Tribune de Samson Yemane parue dans l’édition du 24heure du 12 janvier 2022
Samson Yemane remet en question la participation suisse à l’Agence européenne de gardes-frontières.
L’Agence européenne de gardes-frontières et de garde-côtes Frontex est aujourd’hui le garant sécuritaire censé protéger l’espace de liberté et de justice de l’Europe face à la migration irrégulière. Or, c’est tout le contraire qui se produit, puisque derrière cette logique de sécurisation, le principe de non-refoulement codifié par le droit international est transgressé par l’Union européenne, avec la participation de la Suisse.
La Convention de Genève de 1951 relative aux statuts des réfugiés, signée par la Suisse (et plusieurs États européens), garantit juridiquement à une personne réfugiée de demander l’asile à un pays tiers. Si, dans son discours, Frontex paraît conforme aux droits fondamentaux, la réalité nous informe qu’il n’en est rien. L’agence européenne n’hésite en effet pas à mener certaines opérations telles que les push-backs, pour empêcher des exilés d’atteindre un territoire européen et d’entamer une procédure d’asile.

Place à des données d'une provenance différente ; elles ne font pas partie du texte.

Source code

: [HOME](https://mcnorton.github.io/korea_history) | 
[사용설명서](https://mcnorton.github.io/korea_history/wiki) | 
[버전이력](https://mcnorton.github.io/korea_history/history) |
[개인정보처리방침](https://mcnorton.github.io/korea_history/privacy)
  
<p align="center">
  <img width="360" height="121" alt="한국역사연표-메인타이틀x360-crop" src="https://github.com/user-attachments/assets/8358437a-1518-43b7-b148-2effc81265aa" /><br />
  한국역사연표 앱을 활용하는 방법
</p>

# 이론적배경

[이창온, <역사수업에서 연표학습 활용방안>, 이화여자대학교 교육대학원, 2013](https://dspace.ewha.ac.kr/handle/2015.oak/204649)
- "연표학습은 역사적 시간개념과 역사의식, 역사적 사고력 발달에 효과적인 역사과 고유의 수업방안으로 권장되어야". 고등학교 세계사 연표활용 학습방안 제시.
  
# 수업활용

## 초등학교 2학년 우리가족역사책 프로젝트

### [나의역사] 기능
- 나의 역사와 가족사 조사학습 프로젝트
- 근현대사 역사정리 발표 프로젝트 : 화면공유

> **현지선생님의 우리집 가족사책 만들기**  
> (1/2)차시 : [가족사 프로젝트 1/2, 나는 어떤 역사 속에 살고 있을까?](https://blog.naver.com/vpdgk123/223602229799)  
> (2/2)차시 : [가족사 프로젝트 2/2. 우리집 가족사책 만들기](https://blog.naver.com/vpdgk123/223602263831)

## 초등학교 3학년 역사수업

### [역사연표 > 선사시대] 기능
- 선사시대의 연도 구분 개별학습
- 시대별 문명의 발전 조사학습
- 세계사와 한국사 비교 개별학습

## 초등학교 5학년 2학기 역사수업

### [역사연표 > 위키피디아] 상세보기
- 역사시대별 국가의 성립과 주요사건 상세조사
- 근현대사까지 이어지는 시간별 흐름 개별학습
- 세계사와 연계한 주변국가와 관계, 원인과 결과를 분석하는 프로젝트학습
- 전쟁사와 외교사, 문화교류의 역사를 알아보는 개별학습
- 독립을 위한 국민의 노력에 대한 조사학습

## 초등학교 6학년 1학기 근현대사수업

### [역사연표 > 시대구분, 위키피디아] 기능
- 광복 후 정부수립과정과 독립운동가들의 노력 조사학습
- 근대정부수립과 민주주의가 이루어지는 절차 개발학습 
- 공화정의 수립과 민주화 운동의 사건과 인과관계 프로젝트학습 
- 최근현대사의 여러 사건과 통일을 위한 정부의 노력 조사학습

Cette politique anti-migration, qui déroge au droit international, met en péril non seulement nos institutions démocratiques, mais surtout la vie des réfugiés discriminés et abandonnés. Face à ce constat, il est plus que jamais crucial de remettre en question l’utilité de cette agence, et notamment, la pertinence de la participation de la Suisse à un organisme qui tolère la violence aux frontières.
Le Conseil fédéral et les Chambres fédérales ont accepté d’augmenter de 37 millions la contribution annuelle de la Suisse à Frontex, qui s’élèvera à 61 millions. De surcroît, plus de soixante gardes-frontières suisses devraient être mobilisés pour intensifier la gestion des contrôles. Pourtant, la Suisse n’exerce aucune influence significative dans les directives de Frontex. En résumé, en tant que membre associé aux accords de Schengen de l’UE, la Suisse accepte les délibérations du Conseil européen.
Quelle solution contre cette sécurisation? D’après moi, il importe que la Suisse prenne ses responsabilités et soit l’actrice d’un changement de paradigme quant à cette politique inhumaine et irrationnelle. En effet, nous devrons nous rappeler nos valeurs humanistes.
Des efforts à accomplir
À l’heure où Frontex intensifie sa logique de militarisation, le Conseil fédéral devrait mettre l’accent sur l’importance de la Convention de Genève et défendre l’obligation de traiter les demandes d’asile dignement. Notre pays peut mettre plus d’effort dans trois axes suivants: réintroduire les demandes d’asile auprès des ambassades suisses; augmenter les contingents de réinstallation de l’ONU; et octroyer facilement les visas humanitaires qui sont à ce jour très peu délivrés.
En attendant, il faut encourager le référendum «No Frontex» lancé le 21 octobre 2021 par des organisations de défense des migrants et soutenu par le Parti socialiste et les Verts. Cel dernier exige – entre autres – d’annuler le financement à l’Agence Frontex.